▸ TASK
A stretch of the entries below is to be set down exactly, running from the line with "## Downloads" through the line with "### End to End Encryption", both included, and no other line.

▸ DATASET ENTRIES
▬▬▬
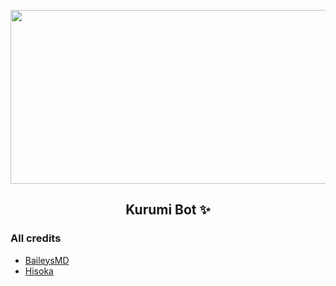 <p align="center">
  <img src="https://c.tenor.com/Fk5_A6FYc5AAAAAC/date-a-live-kurumi-tokisaki.gif" width="780" height="278"/>
</p>
<h2 align="center">
  <b>Kurumi Bot ✨</b>
</h2>


### All credits

* [BaileysMD](https://github.com/adiwajshing/baileys/tree/multi-device)
* [Hisoka](https://github.com/DikaArdnt/Hisoka-Morou)
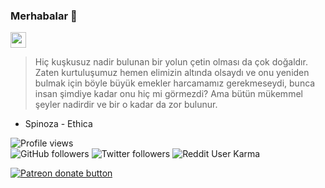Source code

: ### Merhabalar 👋

<a href="https://dev.to/aliorhun"><img src="https://img.shields.io/badge/DEV.TO-%230A0A0A.svg?&style=for-the-badge&logo=dev-dot-to&logoColor=white" height=25></a>

> Hiç kuşkusuz nadir bulunan bir yolun çetin olması da çok doğaldır. Zaten kurtuluşumuz hemen elimizin altında olsaydı ve onu yeniden bulmak için böyle büyük emekler harcamamız gerekmeseydi, bunca insan şimdiye kadar onu hiç mi görmezdi? Ama bütün mükemmel şeyler nadirdir ve bir o kadar da zor bulunur. 

- Spinoza - Ethica

![Profile views](https://gpvc.arturio.dev/aliorhun?style=plastic)  
![GitHub followers](https://img.shields.io/github/followers/aliorhun?style=plastic&logo=github)
![Twitter followers](https://img.shields.io/twitter/follow/aliorhun?style=plastic&logo=twitter)
![Reddit User Karma](https://img.shields.io/reddit/user-karma/combined/alorak?style=plastic&logo=reddit)

<p>
<span class="badge-patreon">
<a href="https://patreon.com/aliorhun" title="Donate to this project using Patreon"><img src="https://img.shields.io/badge/patreon-donate-yellow.svg" alt="Patreon donate button" /></a>
</span>
</p>

<!--
**aliorhun/aliorhun** is a ✨ _special_ ✨ repository because its `README.md` (this file) appears on your GitHub profile.

Here are some ideas to get you started:

- 🔭 I’m currently working on ...
- 🌱 I’m currently learning ...
- 👯 I’m looking to collaborate on ...
- 🤔 I’m looking for help with ...
- 💬 Ask me about ...
- 📫 How to reach me: ...
- 😄 Pronouns: ...
- ⚡ Fun fact: ...
-->
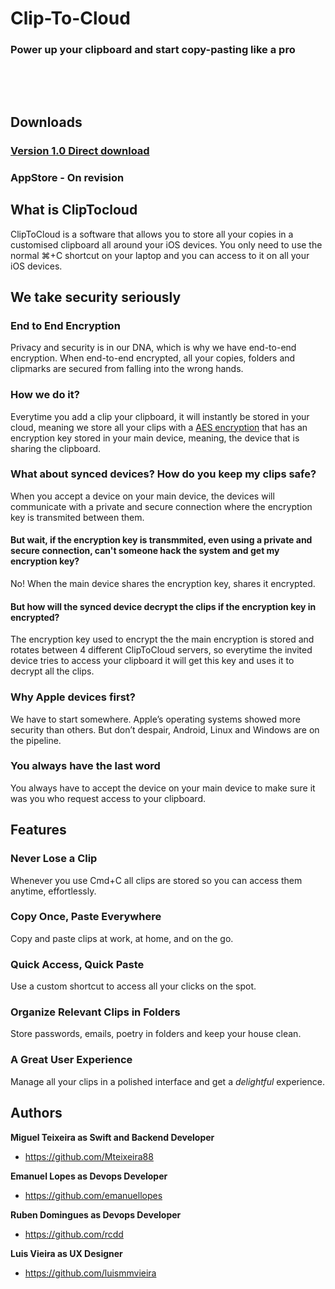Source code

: # Clip-To-Cloud
### Power up your clipboard and start copy-pasting like a pro

<img alt="" src="https://img.shields.io/badge/IOS-%5E13-red"> <img alt="" src="https://img.shields.io/badge/last_version-under_development-green">

<img alt="" src="https://img.shields.io/badge/macOS-%5E10.14-red"> <img alt="" src="https://img.shields.io/badge/last_version-%5E1.0-green">

## Downloads

### [Version 1.0 Direct download](https://www.cliptocloud.com/download/ClipToCloud.dmg)

### AppStore - On revision



## What is ClipTocloud

ClipToCloud is a software that allows you to store all your copies in a customised clipboard all around your iOS devices. You only need to use the normal ⌘+C shortcut on your laptop and you can access to it on all your iOS devices.

## We take security seriously

### End to End Encryption

Privacy and security is in our DNA, which is why we have end-to-end encryption. When end-to-end encrypted, all your copies, folders and clipmarks are secured from falling into the wrong hands.

### How we do it?

Everytime you add a clip your clipboard, it will instantly be stored in your cloud, meaning we store all your clips with a [AES encryption](https://pt.wikipedia.org/wiki/Advanced_Encryption_Standard) that has an encryption key stored in your main device, meaning, the device that is sharing the clipboard.

### What about synced devices? How do you keep my clips safe?

When you accept a device on your main device, the devices will communicate with a private and secure connection where the encryption key is transmited between them.

#### But wait, if the encryption key is transmmited, even using a private and secure connection, can't someone hack the system and get my encryption key?

No! When the main device shares the encryption key, shares it encrypted.

#### But how will the synced device decrypt the clips if the encryption key in encrypted?

The encryption key used to encrypt the the main encryption is stored and rotates between 4 different ClipToCloud servers, so everytime the invited device tries to access your clipboard it will get this key and uses it to decrypt all the clips.

### Why Apple devices first?

We have to start somewhere. Apple’s operating systems  showed more security than others. But don’t despair, Android, Linux and Windows are on the pipeline.

### You always have the last word

You always have to accept the device on your main device to make sure it was you who request access to your clipboard.

## Features

### Never Lose a Clip

Whenever you use Cmd+C all clips are stored so you can access them anytime, effortlessly.

### Copy Once, Paste Everywhere

Copy and paste clips at work,  at home, and on the go.

### Quick Access, Quick Paste

Use a custom shortcut to access all your clicks on the spot.

### Organize Relevant Clips in Folders

Store passwords, emails, poetry in folders and keep your house clean.

### A Great User Experience

Manage all your clips in a polished interface and get a *delightful*  experience.


## Authors
**Miguel Teixeira as Swift and Backend Developer**
* <https://github.com/Mteixeira88>


**Emanuel Lopes as Devops Developer**
* <https://github.com/emanuellopes>

**Ruben Domingues as Devops Developer**
* <https://github.com/rcdd>

**Luis Vieira as UX Designer**
* <https://github.com/luismmvieira>
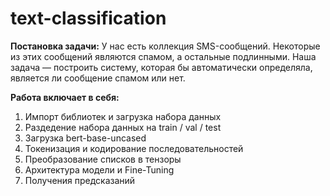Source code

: # text-classification
**Постановка задачи:**
У нас есть коллекция SMS-сообщений. Некоторые из этих сообщений являются спамом, а остальные подлинными. Наша задача — построить систему, которая бы автоматически определяла, является ли сообщение спамом или нет.

**Работа включает в себя:**
1) Импорт библиотек и загрузка набора данных
2) Раздедение набора данных на train / val / test
3) Загрузка bert-base-uncased
4) Токенизация и кодирование последовательностей
5) Преобразование списков в тензоры
6) Архитектура модели и Fine-Tuning
7) Получения предсказаний
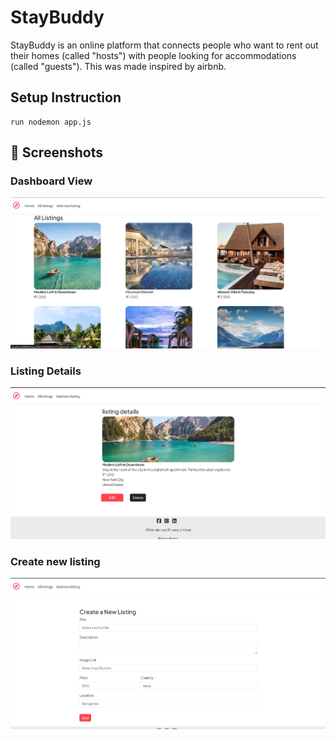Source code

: # StayBuddy
StayBuddy is an online platform that connects people who want to rent out their homes (called "hosts") with people looking for accommodations (called "guests"). This was made inspired by airbnb.

## Setup Instruction
    run nodemon app.js

## 📸 Screenshots

### Dashboard View
![Dashboard](screenshots/Screenshot%202025-07-19%20142830.png)

### Listing Details
![Listing Details](screenshots/Screenshot%202025-07-19%20142855.png)

### Create new listing
![Create new listing](screenshots/Screenshot%202025-07-19%20142915.png)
▬▬▬
▸ ANSWER SECTION
## Downloads

### [Version 1.0 Direct download](https://www.cliptocloud.com/download/ClipToCloud.dmg)

### AppStore - On revision



## What is ClipTocloud

ClipToCloud is a software that allows you to store all your copies in a customised clipboard all around your iOS devices. You only need to use the normal ⌘+C shortcut on your laptop and you can access to it on all your iOS devices.

## We take security seriously

### End to End Encryption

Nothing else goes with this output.